Wednesday, July 26, 2017

At Myanmar's film awards, change is in the air

Former Minister for Information U Kyaw Hsan speaks at the 2010 Academy Awards, held in Nay Pyi Taw in January. (Yadanar/The Myanmar Times)Former Minister for Information U Kyaw Hsan speaks at the 2010 Academy Awards, held in Nay Pyi Taw in January. (Yadanar/The Myanmar Times)

After six years, Myanmar’s Academy Awards are returning home. Handed out in Nay Pyi Taw since 2006, the ceremony for the best films of the 2011 calendar year will be held in Yangon later this month – the city in which the awards began, way back in 1952.

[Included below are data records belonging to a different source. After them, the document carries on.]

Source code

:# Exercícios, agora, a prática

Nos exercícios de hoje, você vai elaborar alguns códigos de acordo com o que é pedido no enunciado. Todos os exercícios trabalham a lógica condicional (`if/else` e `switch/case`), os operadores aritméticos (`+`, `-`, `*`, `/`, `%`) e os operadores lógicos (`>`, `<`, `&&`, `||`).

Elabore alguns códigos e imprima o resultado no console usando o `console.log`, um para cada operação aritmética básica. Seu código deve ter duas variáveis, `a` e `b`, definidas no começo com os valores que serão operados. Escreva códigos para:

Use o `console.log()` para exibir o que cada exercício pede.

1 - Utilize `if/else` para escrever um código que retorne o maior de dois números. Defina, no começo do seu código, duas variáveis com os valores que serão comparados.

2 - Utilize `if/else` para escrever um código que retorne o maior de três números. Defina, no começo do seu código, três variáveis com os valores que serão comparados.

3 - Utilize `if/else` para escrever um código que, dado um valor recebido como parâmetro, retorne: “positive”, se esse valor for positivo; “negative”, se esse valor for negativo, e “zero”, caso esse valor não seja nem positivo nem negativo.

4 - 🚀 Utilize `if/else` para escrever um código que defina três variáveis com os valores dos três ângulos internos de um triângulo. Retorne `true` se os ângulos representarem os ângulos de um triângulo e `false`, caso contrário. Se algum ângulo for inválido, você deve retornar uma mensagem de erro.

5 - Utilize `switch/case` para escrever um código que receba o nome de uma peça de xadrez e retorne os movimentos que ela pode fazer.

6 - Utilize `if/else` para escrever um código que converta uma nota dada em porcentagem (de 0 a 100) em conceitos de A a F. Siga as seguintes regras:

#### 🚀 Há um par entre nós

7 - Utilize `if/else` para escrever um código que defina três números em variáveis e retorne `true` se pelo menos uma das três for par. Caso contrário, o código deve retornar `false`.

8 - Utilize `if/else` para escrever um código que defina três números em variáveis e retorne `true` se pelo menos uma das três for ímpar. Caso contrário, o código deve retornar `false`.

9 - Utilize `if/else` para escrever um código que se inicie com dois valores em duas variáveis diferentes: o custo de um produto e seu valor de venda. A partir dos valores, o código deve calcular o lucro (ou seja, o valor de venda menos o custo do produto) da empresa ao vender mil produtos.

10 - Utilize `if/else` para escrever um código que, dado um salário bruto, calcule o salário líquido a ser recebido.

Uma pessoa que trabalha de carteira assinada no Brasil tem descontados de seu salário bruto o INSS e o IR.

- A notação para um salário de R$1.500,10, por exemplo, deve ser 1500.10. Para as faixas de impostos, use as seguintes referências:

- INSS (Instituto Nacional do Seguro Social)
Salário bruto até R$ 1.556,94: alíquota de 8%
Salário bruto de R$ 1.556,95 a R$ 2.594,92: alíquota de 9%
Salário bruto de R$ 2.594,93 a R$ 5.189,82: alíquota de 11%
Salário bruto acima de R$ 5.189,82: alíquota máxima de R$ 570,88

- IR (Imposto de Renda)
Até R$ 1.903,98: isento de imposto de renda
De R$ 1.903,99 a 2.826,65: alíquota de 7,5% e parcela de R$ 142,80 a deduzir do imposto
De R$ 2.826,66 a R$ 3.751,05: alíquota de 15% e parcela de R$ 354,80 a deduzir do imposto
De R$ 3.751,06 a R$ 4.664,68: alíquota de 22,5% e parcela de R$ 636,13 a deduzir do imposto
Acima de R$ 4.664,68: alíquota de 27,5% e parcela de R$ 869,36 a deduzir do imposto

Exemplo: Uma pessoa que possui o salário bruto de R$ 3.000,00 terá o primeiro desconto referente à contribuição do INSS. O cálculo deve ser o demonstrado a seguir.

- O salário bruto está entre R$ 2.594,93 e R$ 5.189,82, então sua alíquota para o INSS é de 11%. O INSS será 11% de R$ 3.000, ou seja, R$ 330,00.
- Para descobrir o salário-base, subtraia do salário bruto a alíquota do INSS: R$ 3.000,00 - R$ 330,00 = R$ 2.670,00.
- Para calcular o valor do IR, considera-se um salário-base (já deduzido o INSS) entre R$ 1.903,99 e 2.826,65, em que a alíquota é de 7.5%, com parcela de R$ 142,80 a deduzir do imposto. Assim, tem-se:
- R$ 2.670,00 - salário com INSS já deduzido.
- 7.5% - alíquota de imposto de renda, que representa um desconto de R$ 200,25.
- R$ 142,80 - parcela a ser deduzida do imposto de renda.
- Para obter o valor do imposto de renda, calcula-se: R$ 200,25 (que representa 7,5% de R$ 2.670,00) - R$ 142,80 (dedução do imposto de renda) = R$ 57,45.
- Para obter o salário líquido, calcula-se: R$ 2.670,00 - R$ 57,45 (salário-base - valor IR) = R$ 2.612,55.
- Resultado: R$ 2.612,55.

That is not the only change for the film industry’s night of nights. The Sunday, December 30 ceremony will begin at 3pm, rather than 6pm, so that the broadcast is not cut off at 8pm for the national news.

But the most important difference with past years is that judges have the freedom to give the awards to the most deserving films and actors, rather than those that will not offend the tastes of the Minister for Information.

Tekkatho Yin Yin Lae, one of 17 members on the judging panel, said judges were elated at the lack of interference from the Ministry of Information this year.

“In previous years, there was another selection stage after our final assessment at the Ministry of Information. But this year the final assessment was really the final stage and the minister said that he will not veto our decisions. So I think this year there will be justice,” she told The Myanmar Times.

The changes come after long-serving Minister for Information U Kyaw Hsan was replaced by U Aung Kyi in August.

The judging panel, which comprises directors, artists and technical experts, considered 15 films released in 2011 for the prizes.

The films expected to share the 11 awards are Htar Wara Alintanmyar (Eternal Lights), Wit Kyawe (The Fate), Yin Kwal Nar (The Pain of a Broken Heart), Pan Kyar Withmone (The Pollen of a Lotus Flower) and A Mwe Za Yar (A Web of Inherit).

Tekkatho Yin Yin Lae said judges were heartened by a noticeable increase in both the quality and quantity of eligible films.

“This year was more competitive than in the past. For example, Htar Wara Alintanmyar looked as though it would have been quite difficult to shoot. You can see this is a good film from the first time you watch it. And you can appreciate it even more when you watch it a second time,” she said.

“I am glad to see such improvements in the movie industry.”

But judges were divided over which films should take home the top awards, Tekkatho Yin Yin Lae said, adding that she preferred to recognise films with actors and directors that had never previously received an Academy Award.

“For example, I chose a comedian this year for Best Male Supporting Actor. I think most of the judges will agree with me,” she said.